Tension comes from an on-form field of top contenders that also includes world No 1 Luke Donald, England's Westwood, three-time Masters winner Phil Mickelson, defending champion Charl Schwartzel and a host of others.
"A lot of people can win this week," McIlroy said. "There's a lot of great people in this field and a lot of people with great chances to win. I'm just looking forward to hopefully getting in contention and giving myself a chance."
Westwood, a top-three finisher in five of the past 10 majors still seeking his first major title at 38, says nearly one-third of the field of 96 have a solid chance to capture the title.
"You can narrow it down to 30 people probably whose games are suited," he said. "Rory has never won here. Tiger has not won here since 2005. So I think everybody would have to be naive to think it was a two-horse race.
"I think Phil might have a little bit of something to say about that. Luke might. I might."
Woods, a 14-time major winner chasing the all-time record of 18 majors won by Jack Nicklaus, snapped a 2 1/2-year PGA win drought two weeks ago at Bay Hill but has not won a major title since the 2008 US Open.
"It's great for the game of golf that Tiger is back," McIlroy said. "He creates excitement that no one else in the game can.
"A lot of people want to see him make history and it looks like he's back on track to maybe going and doing that."
World No. 2 McIlroy led the first three rounds last year and at the 10th tee on Sunday before a nightmare finish, only to bounce back and win the US Open at Congressional two months later for his first major title.
But the 22-year-old Northern Irishman has a score to settle with Augusta National.
"Obviously there are memories that come back and memories you don't probably want," McIlroy said. "It wasn't the end of the world. It's only golf. It's not like anyone died out there. It's fine. I got all of that out of the way.
"Just looking forward to this week, trying to put myself in contention to win this thing. I'm coming back a much more experienced player and feel like a much better player than the player who came here last year."
Woods missed last year's US Open because of left knee and Achilles tendon injuries suffered at last year's Masters, but he gained respect for McIlroy watching him win in overwhelming fashion.
"He can move the ball out there. I used to move it like that back in yesteryear," Woods said.
"The way he plays, and the way he handles himself on the course, how competitive he is, he's very feisty. It's what you have to be. He has all the makings of being a great champion for a long period of time."
South Africa's Schwartzel, who birdied the last four holes to win the 2011 Masters in unprecedented fashion, likes his chances of winning again.
"If I play my best I can compete with anyone," he said. "I almost expect to win. I feel like, 'If I've done it before why can't I do it again?' You have to be careful so your mind doesn't run away with you, really stay in the present.
"With so many guys playing so good it's going to come down to a tight finish again. This tournament has always had some electrifying finishes over the last nine holes and I don't see why this year is going to be any different."

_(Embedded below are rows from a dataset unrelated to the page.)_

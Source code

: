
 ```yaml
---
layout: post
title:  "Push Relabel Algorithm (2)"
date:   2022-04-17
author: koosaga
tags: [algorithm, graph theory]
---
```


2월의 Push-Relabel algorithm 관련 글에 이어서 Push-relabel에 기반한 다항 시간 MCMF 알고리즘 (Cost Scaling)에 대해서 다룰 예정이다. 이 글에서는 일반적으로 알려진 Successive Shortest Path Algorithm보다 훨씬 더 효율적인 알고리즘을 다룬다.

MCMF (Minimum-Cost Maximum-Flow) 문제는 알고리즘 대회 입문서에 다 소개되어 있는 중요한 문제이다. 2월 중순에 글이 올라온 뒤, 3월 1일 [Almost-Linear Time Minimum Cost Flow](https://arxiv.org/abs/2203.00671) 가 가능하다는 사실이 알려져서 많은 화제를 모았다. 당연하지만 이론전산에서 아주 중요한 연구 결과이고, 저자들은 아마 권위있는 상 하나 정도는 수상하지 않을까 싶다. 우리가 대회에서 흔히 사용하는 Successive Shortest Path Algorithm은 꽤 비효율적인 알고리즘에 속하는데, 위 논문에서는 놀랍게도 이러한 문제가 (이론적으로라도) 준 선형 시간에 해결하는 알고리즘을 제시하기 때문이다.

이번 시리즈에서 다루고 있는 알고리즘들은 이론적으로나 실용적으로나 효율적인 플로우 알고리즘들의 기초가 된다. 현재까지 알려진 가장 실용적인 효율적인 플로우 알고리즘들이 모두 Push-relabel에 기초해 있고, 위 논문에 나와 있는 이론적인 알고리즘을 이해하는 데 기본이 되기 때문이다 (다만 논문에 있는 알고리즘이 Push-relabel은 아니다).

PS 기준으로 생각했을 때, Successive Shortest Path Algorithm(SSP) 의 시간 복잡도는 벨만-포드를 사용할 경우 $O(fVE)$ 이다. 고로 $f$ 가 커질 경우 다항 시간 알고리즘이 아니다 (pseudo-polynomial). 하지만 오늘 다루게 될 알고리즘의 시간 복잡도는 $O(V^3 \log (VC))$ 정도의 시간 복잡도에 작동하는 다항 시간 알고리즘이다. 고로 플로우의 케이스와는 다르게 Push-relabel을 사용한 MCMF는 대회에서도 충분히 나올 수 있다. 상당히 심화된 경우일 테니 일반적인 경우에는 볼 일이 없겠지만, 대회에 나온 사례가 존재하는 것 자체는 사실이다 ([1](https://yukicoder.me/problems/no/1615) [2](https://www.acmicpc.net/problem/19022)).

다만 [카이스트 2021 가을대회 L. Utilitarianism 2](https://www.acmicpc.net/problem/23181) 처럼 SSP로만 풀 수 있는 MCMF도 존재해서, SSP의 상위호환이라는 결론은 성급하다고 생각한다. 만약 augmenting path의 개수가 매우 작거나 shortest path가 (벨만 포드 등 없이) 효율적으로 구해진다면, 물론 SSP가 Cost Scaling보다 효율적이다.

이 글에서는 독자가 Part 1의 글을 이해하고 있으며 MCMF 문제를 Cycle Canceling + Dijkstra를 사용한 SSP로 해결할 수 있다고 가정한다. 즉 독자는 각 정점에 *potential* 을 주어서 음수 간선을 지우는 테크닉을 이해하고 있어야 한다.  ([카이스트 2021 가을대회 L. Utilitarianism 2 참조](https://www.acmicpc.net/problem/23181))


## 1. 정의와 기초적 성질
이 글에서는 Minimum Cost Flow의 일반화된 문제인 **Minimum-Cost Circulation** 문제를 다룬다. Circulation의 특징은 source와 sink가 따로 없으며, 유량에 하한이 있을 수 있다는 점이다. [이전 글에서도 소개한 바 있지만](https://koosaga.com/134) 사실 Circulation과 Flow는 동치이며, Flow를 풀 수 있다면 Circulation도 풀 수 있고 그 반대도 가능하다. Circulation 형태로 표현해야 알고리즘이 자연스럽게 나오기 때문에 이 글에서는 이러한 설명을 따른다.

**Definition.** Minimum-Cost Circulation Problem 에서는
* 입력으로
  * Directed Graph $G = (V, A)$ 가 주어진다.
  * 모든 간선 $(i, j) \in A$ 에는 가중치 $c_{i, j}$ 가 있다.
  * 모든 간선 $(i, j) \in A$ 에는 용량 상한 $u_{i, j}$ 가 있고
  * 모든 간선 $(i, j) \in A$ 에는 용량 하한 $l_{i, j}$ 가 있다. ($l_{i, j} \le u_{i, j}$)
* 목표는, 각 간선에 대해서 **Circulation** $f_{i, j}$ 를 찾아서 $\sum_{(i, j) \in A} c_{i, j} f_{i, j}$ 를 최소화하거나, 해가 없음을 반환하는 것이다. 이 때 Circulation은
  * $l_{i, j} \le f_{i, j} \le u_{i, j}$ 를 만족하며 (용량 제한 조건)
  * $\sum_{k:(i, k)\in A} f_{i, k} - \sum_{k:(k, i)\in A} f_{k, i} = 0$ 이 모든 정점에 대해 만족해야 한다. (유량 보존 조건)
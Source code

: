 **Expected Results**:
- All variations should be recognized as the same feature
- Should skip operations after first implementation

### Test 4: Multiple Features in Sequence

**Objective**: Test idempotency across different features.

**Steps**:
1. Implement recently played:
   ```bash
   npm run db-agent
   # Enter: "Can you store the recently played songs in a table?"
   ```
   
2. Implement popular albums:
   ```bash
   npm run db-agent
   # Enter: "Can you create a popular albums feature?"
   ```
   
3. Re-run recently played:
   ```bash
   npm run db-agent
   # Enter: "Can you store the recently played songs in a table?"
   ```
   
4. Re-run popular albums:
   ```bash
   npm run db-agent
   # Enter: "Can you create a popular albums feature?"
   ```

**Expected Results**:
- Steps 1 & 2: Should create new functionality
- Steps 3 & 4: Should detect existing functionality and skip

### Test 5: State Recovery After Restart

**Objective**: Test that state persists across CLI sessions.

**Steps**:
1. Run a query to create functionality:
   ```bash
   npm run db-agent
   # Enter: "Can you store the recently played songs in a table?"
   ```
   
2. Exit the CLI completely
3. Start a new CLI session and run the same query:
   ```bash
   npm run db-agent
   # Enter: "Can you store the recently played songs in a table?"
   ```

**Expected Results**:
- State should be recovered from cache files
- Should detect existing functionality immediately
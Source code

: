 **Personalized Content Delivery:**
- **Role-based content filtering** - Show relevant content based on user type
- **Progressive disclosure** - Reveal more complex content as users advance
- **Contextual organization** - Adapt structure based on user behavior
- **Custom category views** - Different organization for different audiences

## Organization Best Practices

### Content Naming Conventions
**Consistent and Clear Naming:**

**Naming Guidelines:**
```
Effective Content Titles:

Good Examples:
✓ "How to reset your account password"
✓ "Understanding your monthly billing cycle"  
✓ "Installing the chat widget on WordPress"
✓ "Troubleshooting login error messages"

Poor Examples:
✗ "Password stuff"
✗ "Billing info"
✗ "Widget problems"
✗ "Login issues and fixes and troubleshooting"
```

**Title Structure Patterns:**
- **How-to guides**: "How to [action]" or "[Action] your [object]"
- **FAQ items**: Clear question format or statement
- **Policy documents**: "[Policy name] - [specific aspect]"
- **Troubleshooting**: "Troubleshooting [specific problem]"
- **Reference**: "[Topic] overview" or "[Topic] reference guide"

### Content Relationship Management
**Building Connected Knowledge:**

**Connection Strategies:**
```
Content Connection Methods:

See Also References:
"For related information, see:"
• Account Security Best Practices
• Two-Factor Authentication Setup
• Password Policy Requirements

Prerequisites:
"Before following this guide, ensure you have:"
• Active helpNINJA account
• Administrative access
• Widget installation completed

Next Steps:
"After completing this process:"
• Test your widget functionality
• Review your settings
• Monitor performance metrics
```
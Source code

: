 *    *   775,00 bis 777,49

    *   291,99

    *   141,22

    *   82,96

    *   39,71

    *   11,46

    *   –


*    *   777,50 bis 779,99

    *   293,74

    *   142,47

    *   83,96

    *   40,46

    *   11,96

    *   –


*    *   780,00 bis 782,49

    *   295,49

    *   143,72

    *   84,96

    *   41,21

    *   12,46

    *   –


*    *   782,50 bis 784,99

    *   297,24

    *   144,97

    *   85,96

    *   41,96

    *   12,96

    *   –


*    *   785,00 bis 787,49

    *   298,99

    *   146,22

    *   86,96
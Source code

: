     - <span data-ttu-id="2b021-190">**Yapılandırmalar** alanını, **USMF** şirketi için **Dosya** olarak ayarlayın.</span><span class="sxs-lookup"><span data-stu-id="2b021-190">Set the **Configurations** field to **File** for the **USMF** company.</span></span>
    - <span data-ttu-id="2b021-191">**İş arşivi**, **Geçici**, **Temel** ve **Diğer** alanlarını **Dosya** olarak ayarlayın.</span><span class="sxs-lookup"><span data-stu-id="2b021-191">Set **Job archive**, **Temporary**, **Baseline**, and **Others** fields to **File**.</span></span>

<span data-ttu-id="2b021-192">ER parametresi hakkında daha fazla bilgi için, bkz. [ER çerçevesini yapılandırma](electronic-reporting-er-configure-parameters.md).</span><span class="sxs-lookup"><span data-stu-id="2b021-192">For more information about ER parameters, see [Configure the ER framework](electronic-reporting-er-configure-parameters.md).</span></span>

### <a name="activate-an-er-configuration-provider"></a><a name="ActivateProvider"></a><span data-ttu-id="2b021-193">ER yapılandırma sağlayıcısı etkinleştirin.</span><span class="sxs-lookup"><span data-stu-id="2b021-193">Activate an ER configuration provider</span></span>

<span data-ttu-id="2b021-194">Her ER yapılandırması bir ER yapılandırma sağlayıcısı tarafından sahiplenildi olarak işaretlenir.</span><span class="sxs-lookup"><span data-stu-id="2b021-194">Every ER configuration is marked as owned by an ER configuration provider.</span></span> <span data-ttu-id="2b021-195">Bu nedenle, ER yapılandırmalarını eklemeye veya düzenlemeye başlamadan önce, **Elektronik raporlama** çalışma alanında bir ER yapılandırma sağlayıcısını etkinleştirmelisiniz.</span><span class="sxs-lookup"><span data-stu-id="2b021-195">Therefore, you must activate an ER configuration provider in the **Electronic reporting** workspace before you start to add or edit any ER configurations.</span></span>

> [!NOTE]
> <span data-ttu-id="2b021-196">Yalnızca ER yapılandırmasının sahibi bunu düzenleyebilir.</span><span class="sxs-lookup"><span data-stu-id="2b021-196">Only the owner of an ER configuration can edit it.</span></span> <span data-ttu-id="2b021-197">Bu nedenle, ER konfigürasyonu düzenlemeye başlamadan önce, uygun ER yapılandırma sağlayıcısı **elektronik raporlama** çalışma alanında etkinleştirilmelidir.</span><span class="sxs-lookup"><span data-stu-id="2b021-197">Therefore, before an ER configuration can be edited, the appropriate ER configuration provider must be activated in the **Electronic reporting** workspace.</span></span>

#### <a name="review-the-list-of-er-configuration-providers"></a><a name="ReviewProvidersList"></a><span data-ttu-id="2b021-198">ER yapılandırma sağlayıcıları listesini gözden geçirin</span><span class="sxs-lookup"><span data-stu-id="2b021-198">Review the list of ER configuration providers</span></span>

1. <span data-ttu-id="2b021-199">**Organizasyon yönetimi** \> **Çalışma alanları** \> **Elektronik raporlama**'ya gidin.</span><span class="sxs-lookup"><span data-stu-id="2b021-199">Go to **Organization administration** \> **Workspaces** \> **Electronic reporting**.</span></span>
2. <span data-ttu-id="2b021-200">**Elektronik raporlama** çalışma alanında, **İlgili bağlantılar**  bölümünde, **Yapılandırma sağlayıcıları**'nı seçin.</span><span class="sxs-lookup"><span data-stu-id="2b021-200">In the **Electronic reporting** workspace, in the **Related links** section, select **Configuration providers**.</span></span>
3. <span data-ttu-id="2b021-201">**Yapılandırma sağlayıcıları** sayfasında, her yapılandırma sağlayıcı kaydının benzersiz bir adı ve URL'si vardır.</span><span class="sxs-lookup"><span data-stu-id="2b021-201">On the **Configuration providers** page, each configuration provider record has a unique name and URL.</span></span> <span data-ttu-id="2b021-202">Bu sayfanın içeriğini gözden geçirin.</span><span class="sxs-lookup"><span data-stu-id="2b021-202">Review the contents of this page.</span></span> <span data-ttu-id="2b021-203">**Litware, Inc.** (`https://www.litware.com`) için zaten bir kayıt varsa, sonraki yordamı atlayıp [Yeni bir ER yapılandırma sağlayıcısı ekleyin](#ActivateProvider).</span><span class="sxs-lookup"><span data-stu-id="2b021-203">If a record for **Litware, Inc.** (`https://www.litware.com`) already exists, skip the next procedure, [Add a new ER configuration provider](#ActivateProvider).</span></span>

Donald, the Englishman who won last year's US and European money titles in an unprecedented feat, takes no extra motivation in the "Tiger versus Rory" talk as he seeks his first major title.
"Tiger is always the guy that pushes the needle the most and obviously Rory gets a lot of attention now," Donald said. "It's something as pros we tend to expect. Everyone wants to make that rivalry.
"Those two garner the most attention right now. It's a little naive to say that they are the only two that have a chance to win around here."
The past 12 major championships have produced 12 different winners.
"There's a chance for a lot of people to win this week," Donald said. "I'm still a decent number in the bookies. I don't know if I've been written off yet."